This thesis will focus on the chemical injection of surfactants, alkali, and polymer of the water based methods. Surfactants are used to alter the interfacial tension of the aqueous and oleic phases in order to facility oil production. Alkali chemicals are used to create surfactants by reacting with acidic oil. And polymer is used to reduce injection water mobility to effectively displace the contacted oil in heterogeneous reservoirs by improving the volumetric and displacement sweep efficiencies.

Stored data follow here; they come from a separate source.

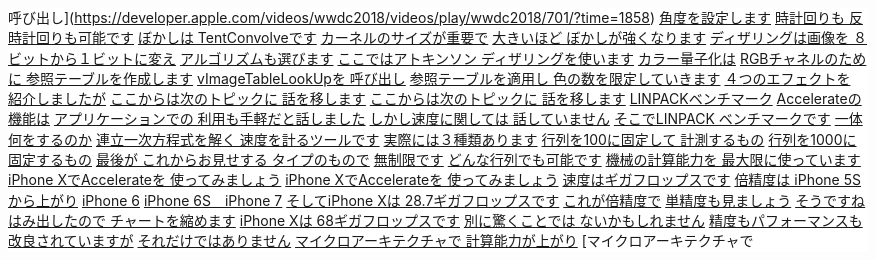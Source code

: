 呼び出し](https://developer.apple.com/videos/wwdc2018/videos/play/wwdc2018/701/?time=1858) [角度を設定します](https://developer.apple.com/videos/wwdc2018/videos/play/wwdc2018/701/?time=1861) [時計回りも
反時計回りも可能です](https://developer.apple.com/videos/wwdc2018/videos/play/wwdc2018/701/?time=1864) [ぼかしは
TentConvolveです](https://developer.apple.com/videos/wwdc2018/videos/play/wwdc2018/701/?time=1869) [カーネルのサイズが重要で](https://developer.apple.com/videos/wwdc2018/videos/play/wwdc2018/701/?time=1873) [大きいほど
ぼかしが強くなります](https://developer.apple.com/videos/wwdc2018/videos/play/wwdc2018/701/?time=1876) [ディザリングは画像を
８ビットから１ビットに変え](https://developer.apple.com/videos/wwdc2018/videos/play/wwdc2018/701/?time=1881) [アルゴリズムも選びます](https://developer.apple.com/videos/wwdc2018/videos/play/wwdc2018/701/?time=1886) [ここではアトキンソン
ディザリングを使います](https://developer.apple.com/videos/wwdc2018/videos/play/wwdc2018/701/?time=1889) [カラー量子化は](https://developer.apple.com/videos/wwdc2018/videos/play/wwdc2018/701/?time=1895) [RGBチャネルのために
参照テーブルを作成します](https://developer.apple.com/videos/wwdc2018/videos/play/wwdc2018/701/?time=1896) [vImageTableLookUpを
呼び出し](https://developer.apple.com/videos/wwdc2018/videos/play/wwdc2018/701/?time=1902) [参照テーブルを適用し
色の数を限定していきます](https://developer.apple.com/videos/wwdc2018/videos/play/wwdc2018/701/?time=1905) [４つのエフェクトを
紹介しましたが](https://developer.apple.com/videos/wwdc2018/videos/play/wwdc2018/701/?time=1914) [ここからは次のトピックに
話を移します](https://developer.apple.com/videos/wwdc2018/videos/play/wwdc2018/701/?time=1917) [ここからは次のトピックに
話を移します](https://developer.apple.com/videos/wwdc2018/videos/play/wwdc2018/701/?time=1917) [LINPACKベンチマーク](https://developer.apple.com/videos/wwdc2018/videos/play/wwdc2018/701/?time=1924) [Accelerateの機能は](https://developer.apple.com/videos/wwdc2018/videos/play/wwdc2018/701/?time=1926) [アプリケーションでの
利用も手軽だと話しました](https://developer.apple.com/videos/wwdc2018/videos/play/wwdc2018/701/?time=1929) [しかし速度に関しては
話していません](https://developer.apple.com/videos/wwdc2018/videos/play/wwdc2018/701/?time=1934) [そこでLINPACK
ベンチマークです](https://developer.apple.com/videos/wwdc2018/videos/play/wwdc2018/701/?time=1938) [一体何をするのか](https://developer.apple.com/videos/wwdc2018/videos/play/wwdc2018/701/?time=1943) [連立一次方程式を解く
速度を計るツールです](https://developer.apple.com/videos/wwdc2018/videos/play/wwdc2018/701/?time=1945) [実際には３種類あります](https://developer.apple.com/videos/wwdc2018/videos/play/wwdc2018/701/?time=1951) [行列を100に固定して
計測するもの](https://developer.apple.com/videos/wwdc2018/videos/play/wwdc2018/701/?time=1954) [行列を1000に固定するもの](https://developer.apple.com/videos/wwdc2018/videos/play/wwdc2018/701/?time=1958) [最後が これからお見せする
タイプのもので](https://developer.apple.com/videos/wwdc2018/videos/play/wwdc2018/701/?time=1962) [無制限です](https://developer.apple.com/videos/wwdc2018/videos/play/wwdc2018/701/?time=1967) [どんな行列でも可能です](https://developer.apple.com/videos/wwdc2018/videos/play/wwdc2018/701/?time=1969) [機械の計算能力を
最大限に使っています](https://developer.apple.com/videos/wwdc2018/videos/play/wwdc2018/701/?time=1971) [iPhone XでAccelerateを
使ってみましょう](https://developer.apple.com/videos/wwdc2018/videos/play/wwdc2018/701/?time=1977) [iPhone XでAccelerateを
使ってみましょう](https://developer.apple.com/videos/wwdc2018/videos/play/wwdc2018/701/?time=1977) [速度はギガフロップスです](https://developer.apple.com/videos/wwdc2018/videos/play/wwdc2018/701/?time=1983) [倍精度は
iPhone 5Sから上がり](https://developer.apple.com/videos/wwdc2018/videos/play/wwdc2018/701/?time=1987) [iPhone 6](https://developer.apple.com/videos/wwdc2018/videos/play/wwdc2018/701/?time=1991) [iPhone 6S　iPhone 7](https://developer.apple.com/videos/wwdc2018/videos/play/wwdc2018/701/?time=1993) [そしてiPhone Xは
28.7ギガフロップスです](https://developer.apple.com/videos/wwdc2018/videos/play/wwdc2018/701/?time=1998) [これが倍精度で](https://developer.apple.com/videos/wwdc2018/videos/play/wwdc2018/701/?time=2002) [単精度も見ましょう](https://developer.apple.com/videos/wwdc2018/videos/play/wwdc2018/701/?time=2003) [そうですね](https://developer.apple.com/videos/wwdc2018/videos/play/wwdc2018/701/?time=2007) [はみ出したので
チャートを縮めます](https://developer.apple.com/videos/wwdc2018/videos/play/wwdc2018/701/?time=2011) [iPhone Xは
68ギガフロップスです](https://developer.apple.com/videos/wwdc2018/videos/play/wwdc2018/701/?time=2018) [別に驚くことでは
ないかもしれません](https://developer.apple.com/videos/wwdc2018/videos/play/wwdc2018/701/?time=2022) [精度もパフォーマンスも
改良されていますが](https://developer.apple.com/videos/wwdc2018/videos/play/wwdc2018/701/?time=2027) [それだけではありません](https://developer.apple.com/videos/wwdc2018/videos/play/wwdc2018/701/?time=2032) [マイクロアーキテクチャで
計算能力が上がり](https://developer.apple.com/videos/wwdc2018/videos/play/wwdc2018/701/?time=2036) [マイクロアーキテクチャで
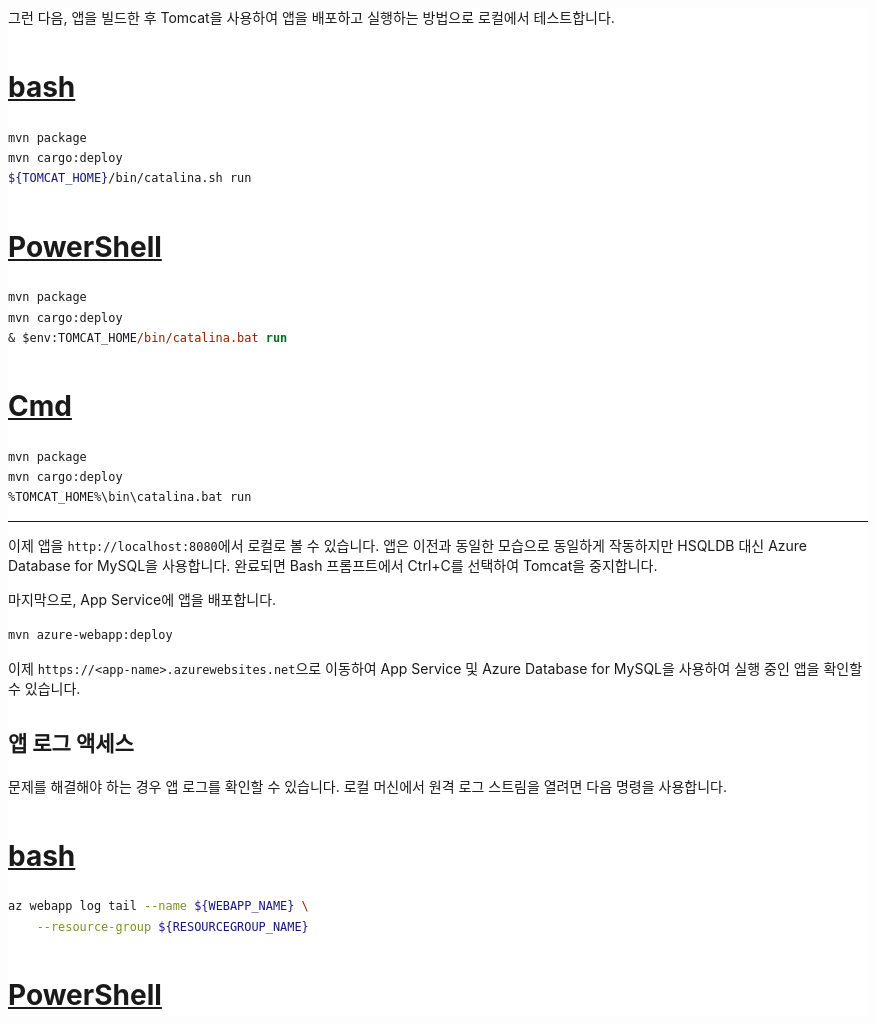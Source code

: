 그런 다음, 앱을 빌드한 후 Tomcat을 사용하여 앱을 배포하고 실행하는 방법으로 로컬에서 테스트합니다.

# <a name="bash"></a>[bash](#tab/bash)

```bash
mvn package
mvn cargo:deploy
${TOMCAT_HOME}/bin/catalina.sh run
```

# <a name="powershell"></a>[PowerShell](#tab/powershell)

```ps
mvn package
mvn cargo:deploy
& $env:TOMCAT_HOME/bin/catalina.bat run
```

# <a name="cmd"></a>[Cmd](#tab/cmd)

```bash
mvn package
mvn cargo:deploy
%TOMCAT_HOME%\bin\catalina.bat run
```
---

이제 앱을 `http://localhost:8080`에서 로컬로 볼 수 있습니다. 앱은 이전과 동일한 모습으로 동일하게 작동하지만 HSQLDB 대신 Azure Database for MySQL을 사용합니다. 완료되면 Bash 프롬프트에서 Ctrl+C를 선택하여 Tomcat을 중지합니다.

마지막으로, App Service에 앱을 배포합니다.

```bash
mvn azure-webapp:deploy
```

이제 `https://<app-name>.azurewebsites.net`으로 이동하여 App Service 및 Azure Database for MySQL을 사용하여 실행 중인 앱을 확인할 수 있습니다.

## <a name="access-the-app-logs"></a>앱 로그 액세스

문제를 해결해야 하는 경우 앱 로그를 확인할 수 있습니다. 로컬 머신에서 원격 로그 스트림을 열려면 다음 명령을 사용합니다.

# <a name="bash"></a>[bash](#tab/bash)

```bash
az webapp log tail --name ${WEBAPP_NAME} \
    --resource-group ${RESOURCEGROUP_NAME}
```

# <a name="powershell"></a>[PowerShell](#tab/powershell)
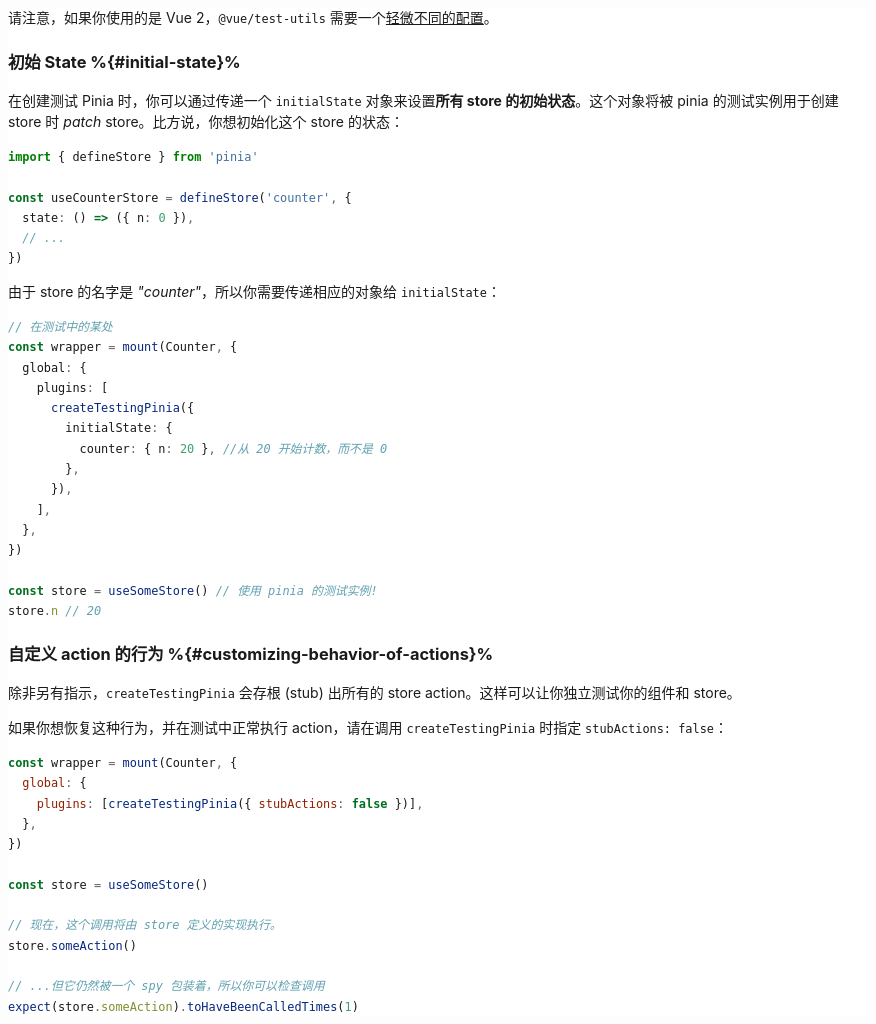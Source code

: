 请注意，如果你使用的是 Vue 2，`@vue/test-utils` 需要一个[轻微不同的配置](#unit-test-components-vue-2)。

### 初始 State %{#initial-state}%

在创建测试 Pinia 时，你可以通过传递一个 `initialState` 对象来设置**所有 store 的初始状态**。这个对象将被 pinia 的测试实例用于创建 store 时 _patch_ store。比方说，你想初始化这个 store 的状态：

```ts
import { defineStore } from 'pinia'

const useCounterStore = defineStore('counter', {
  state: () => ({ n: 0 }),
  // ...
})
```

由于 store 的名字是 _"counter"_，所以你需要传递相应的对象给 `initialState`：

```ts
// 在测试中的某处
const wrapper = mount(Counter, {
  global: {
    plugins: [
      createTestingPinia({
        initialState: {
          counter: { n: 20 }, //从 20 开始计数，而不是 0
        },
      }),
    ],
  },
})

const store = useSomeStore() // 使用 pinia 的测试实例!
store.n // 20
```

### 自定义 action 的行为 %{#customizing-behavior-of-actions}%

除非另有指示，`createTestingPinia` 会存根 (stub) 出所有的 store action。这样可以让你独立测试你的组件和 store。

如果你想恢复这种行为，并在测试中正常执行 action，请在调用 `createTestingPinia` 时指定 `stubActions: false`：

```js
const wrapper = mount(Counter, {
  global: {
    plugins: [createTestingPinia({ stubActions: false })],
  },
})

const store = useSomeStore()

// 现在，这个调用将由 store 定义的实现执行。
store.someAction()

// ...但它仍然被一个 spy 包装着，所以你可以检查调用
expect(store.someAction).toHaveBeenCalledTimes(1)
```
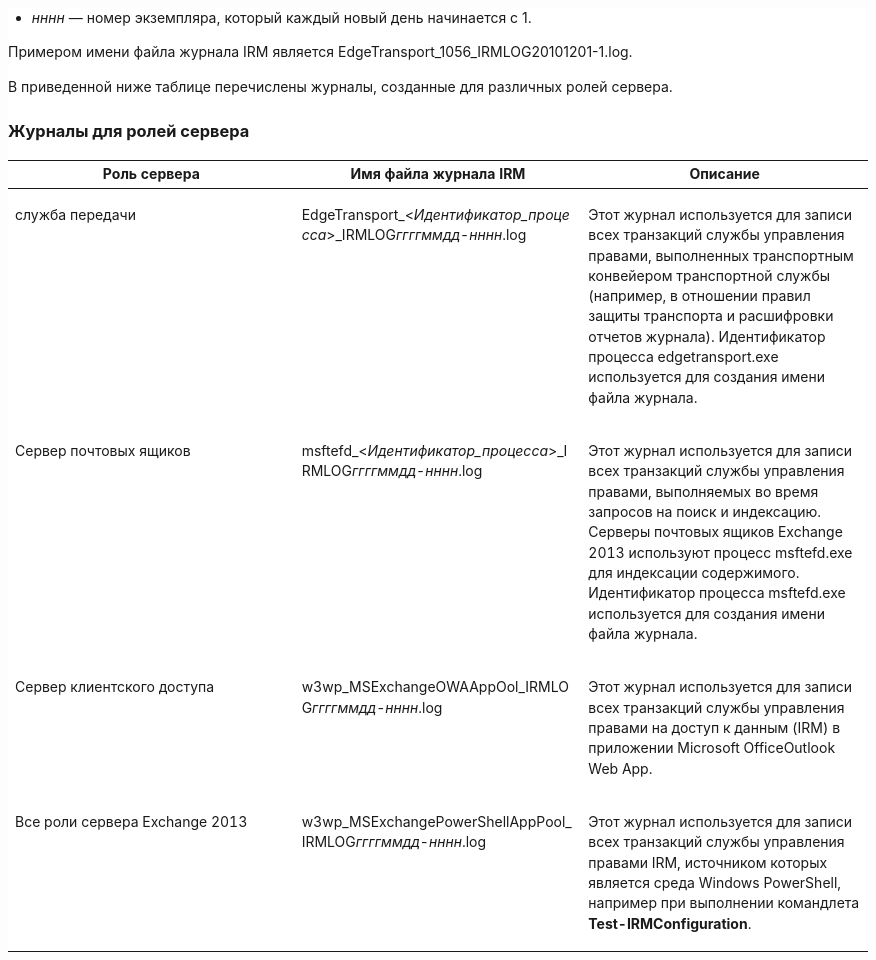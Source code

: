   - *нннн* — номер экземпляра, который каждый новый день начинается с 1.

Примером имени файла журнала IRM является EdgeTransport\_1056\_IRMLOG20101201-1.log.

В приведенной ниже таблице перечислены журналы, созданные для различных ролей сервера.

### Журналы для ролей сервера

<table>
<colgroup>
<col style="width: 33%" />
<col style="width: 33%" />
<col style="width: 33%" />
</colgroup>
<thead>
<tr class="header">
<th>Роль сервера</th>
<th>Имя файла журнала IRM</th>
<th>Описание</th>
</tr>
</thead>
<tbody>
<tr class="odd">
<td><p>служба передачи</p></td>
<td><p>EdgeTransport_&lt;<em>Идентификатор_процесса</em>&gt;_IRMLOG<em>ггггммдд</em>-<em>нннн</em>.log</p></td>
<td><p>Этот журнал используется для записи всех транзакций службы управления правами, выполненных транспортным конвейером транспортной службы (например, в отношении правил защиты транспорта и расшифровки отчетов журнала). Идентификатор процесса edgetransport.exe используется для создания имени файла журнала.</p></td>
</tr>
<tr class="even">
<td><p>Сервер почтовых ящиков</p></td>
<td><p>msftefd_&lt;<em>Идентификатор_процесса</em>&gt;_IRMLOG<em>ггггммдд</em>-<em>нннн</em>.log</p></td>
<td><p>Этот журнал используется для записи всех транзакций службы управления правами, выполняемых во время запросов на поиск и индексацию. Серверы почтовых ящиков Exchange 2013 используют процесс msftefd.exe для индексации содержимого. Идентификатор процесса msftefd.exe используется для создания имени файла журнала.</p></td>
</tr>
<tr class="odd">
<td><p>Сервер клиентского доступа</p></td>
<td><p>w3wp_MSExchangeOWAAppOol_IRMLOG<em>ггггммдд</em>-<em>нннн</em>.log</p></td>
<td><p>Этот журнал используется для записи всех транзакций службы управления правами на доступ к данным (IRM) в приложении Microsoft OfficeOutlook Web App.</p></td>
</tr>
<tr class="even">
<td><p>Все роли сервера Exchange 2013</p></td>
<td><p>w3wp_MSExchangePowerShellAppPool_IRMLOG<em>ггггммдд</em>-<em>нннн</em>.log</p></td>
<td><p>Этот журнал используется для записи всех транзакций службы управления правами IRM, источником которых является среда Windows PowerShell, например при выполнении командлета <strong>Test-IRMConfiguration</strong>.</p></td>
</tr>
</tbody>
</table>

This research presents several laboratory results of polymer and alkali/surfactant/polymer core floods performed in the Center for Petroleum and Geosystems Engineering laboratories. Properties of polymer and surfactant phase behavior were measured and modeled and each coreflood was history matched with UTCHEM, a three-dimensional chemical flooding simulator. The coreflood results and the history matched model parameters were then upscaled to a pilot case for viscous oil in offshore environment with four wells in a line drive pattern. The potential of polymer flooding was investigated and several sensitivity cases were performed to evaluate the effect of various physical property parameters on oil recovery.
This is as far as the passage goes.